L'inverse est également vraie. Sur leur deux Ligues mondiales remportées par les Français, les Brésiliens étaient sur leur chemin. En 2017, les Bleus poussent l'affront en gagnant chez leurs adversaires, au Brésil. Mais ça c'était dans une autre vie. L'adversaire est devenu partenaire et il est prêt à apporter toute son expérience à ces jeunes Tricolores explosifs.
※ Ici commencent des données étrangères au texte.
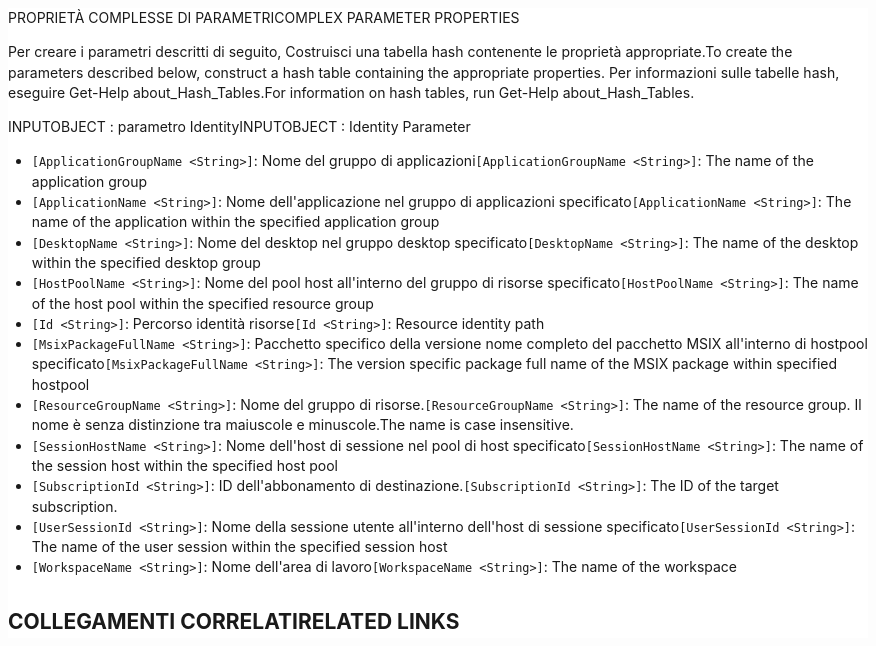 <span data-ttu-id="f8ebf-146">PROPRIETÀ COMPLESSE DI PARAMETRI</span><span class="sxs-lookup"><span data-stu-id="f8ebf-146">COMPLEX PARAMETER PROPERTIES</span></span>

<span data-ttu-id="f8ebf-147">Per creare i parametri descritti di seguito, Costruisci una tabella hash contenente le proprietà appropriate.</span><span class="sxs-lookup"><span data-stu-id="f8ebf-147">To create the parameters described below, construct a hash table containing the appropriate properties.</span></span> <span data-ttu-id="f8ebf-148">Per informazioni sulle tabelle hash, eseguire Get-Help about_Hash_Tables.</span><span class="sxs-lookup"><span data-stu-id="f8ebf-148">For information on hash tables, run Get-Help about_Hash_Tables.</span></span>


<span data-ttu-id="f8ebf-149">INPUTOBJECT <IDesktopVirtualizationIdentity> : parametro Identity</span><span class="sxs-lookup"><span data-stu-id="f8ebf-149">INPUTOBJECT <IDesktopVirtualizationIdentity>: Identity Parameter</span></span>
  - <span data-ttu-id="f8ebf-150">`[ApplicationGroupName <String>]`: Nome del gruppo di applicazioni</span><span class="sxs-lookup"><span data-stu-id="f8ebf-150">`[ApplicationGroupName <String>]`: The name of the application group</span></span>
  - <span data-ttu-id="f8ebf-151">`[ApplicationName <String>]`: Nome dell'applicazione nel gruppo di applicazioni specificato</span><span class="sxs-lookup"><span data-stu-id="f8ebf-151">`[ApplicationName <String>]`: The name of the application within the specified application group</span></span>
  - <span data-ttu-id="f8ebf-152">`[DesktopName <String>]`: Nome del desktop nel gruppo desktop specificato</span><span class="sxs-lookup"><span data-stu-id="f8ebf-152">`[DesktopName <String>]`: The name of the desktop within the specified desktop group</span></span>
  - <span data-ttu-id="f8ebf-153">`[HostPoolName <String>]`: Nome del pool host all'interno del gruppo di risorse specificato</span><span class="sxs-lookup"><span data-stu-id="f8ebf-153">`[HostPoolName <String>]`: The name of the host pool within the specified resource group</span></span>
  - <span data-ttu-id="f8ebf-154">`[Id <String>]`: Percorso identità risorse</span><span class="sxs-lookup"><span data-stu-id="f8ebf-154">`[Id <String>]`: Resource identity path</span></span>
  - <span data-ttu-id="f8ebf-155">`[MsixPackageFullName <String>]`: Pacchetto specifico della versione nome completo del pacchetto MSIX all'interno di hostpool specificato</span><span class="sxs-lookup"><span data-stu-id="f8ebf-155">`[MsixPackageFullName <String>]`: The version specific package full name of the MSIX package within specified hostpool</span></span>
  - <span data-ttu-id="f8ebf-156">`[ResourceGroupName <String>]`: Nome del gruppo di risorse.</span><span class="sxs-lookup"><span data-stu-id="f8ebf-156">`[ResourceGroupName <String>]`: The name of the resource group.</span></span> <span data-ttu-id="f8ebf-157">Il nome è senza distinzione tra maiuscole e minuscole.</span><span class="sxs-lookup"><span data-stu-id="f8ebf-157">The name is case insensitive.</span></span>
  - <span data-ttu-id="f8ebf-158">`[SessionHostName <String>]`: Nome dell'host di sessione nel pool di host specificato</span><span class="sxs-lookup"><span data-stu-id="f8ebf-158">`[SessionHostName <String>]`: The name of the session host within the specified host pool</span></span>
  - <span data-ttu-id="f8ebf-159">`[SubscriptionId <String>]`: ID dell'abbonamento di destinazione.</span><span class="sxs-lookup"><span data-stu-id="f8ebf-159">`[SubscriptionId <String>]`: The ID of the target subscription.</span></span>
  - <span data-ttu-id="f8ebf-160">`[UserSessionId <String>]`: Nome della sessione utente all'interno dell'host di sessione specificato</span><span class="sxs-lookup"><span data-stu-id="f8ebf-160">`[UserSessionId <String>]`: The name of the user session within the specified session host</span></span>
  - <span data-ttu-id="f8ebf-161">`[WorkspaceName <String>]`: Nome dell'area di lavoro</span><span class="sxs-lookup"><span data-stu-id="f8ebf-161">`[WorkspaceName <String>]`: The name of the workspace</span></span>

## <span data-ttu-id="f8ebf-162">COLLEGAMENTI CORRELATI</span><span class="sxs-lookup"><span data-stu-id="f8ebf-162">RELATED LINKS</span></span>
C'est quelqu'un de très pragmatique, il sait comment faire gagner son équipe. Pendant les matchs il est très passionné, il peut même fulminer. Dans la vie quotidienne, pas du tout. C'est un mec super gentil qui lit beaucoup, s'intéresse à la culture, parle beaucoup de langues "

Marcelo Fronckowiack

à franceInfo: sport

Le premier test avec les Bleus a eu lieu vendredi soir, avec ce premier match de l'Euro 2021 contre la Slovaquie. Un baptême réussi et conclu par une victoire (3 sets à 0). De quoi effacer la quatrième place de l'Euro de 2019, à domicile, vécue comme un traumatisme. Pour Marcelo Fronckowiack, "son challenge c'est Paris 2024. Mais avant ça, on peut être sûr qu'il voudra porter l'équipe de France au plus haut niveau sur toutes les rencontres et assumer le nouveau statut de favoris."